Please print every line from the one containing "重构剑法再现江湖，势必掀起一" through the last line of the records below, exactly as written and nothing more.

--- Exercise data ---

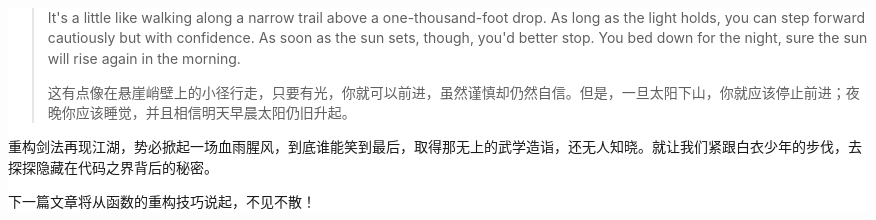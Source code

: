 > It's a little like walking along a narrow trail above a one-thousand-foot drop. As long as the light holds, you can step forward cautiously but with confidence. As soon as the sun sets, though, you'd better stop. You bed down for the night, sure the sun will rise again in the morning.
>
> 这有点像在悬崖峭壁上的小径行走，只要有光，你就可以前进，虽然谨慎却仍然自信。但是，一旦太阳下山，你就应该停止前进；夜晚你应该睡觉，并且相信明天早晨太阳仍旧升起。

重构剑法再现江湖，势必掀起一场血雨腥风，到底谁能笑到最后，取得那无上的武学造诣，还无人知晓。就让我们紧跟白衣少年的步伐，去探探隐藏在代码之界背后的秘密。

下一篇文章将从函数的重构技巧说起，不见不散！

---

## Answer space
重构剑法再现江湖，势必掀起一场血雨腥风，到底谁能笑到最后，取得那无上的武学造诣，还无人知晓。就让我们紧跟白衣少年的步伐，去探探隐藏在代码之界背后的秘密。

下一篇文章将从函数的重构技巧说起，不见不散！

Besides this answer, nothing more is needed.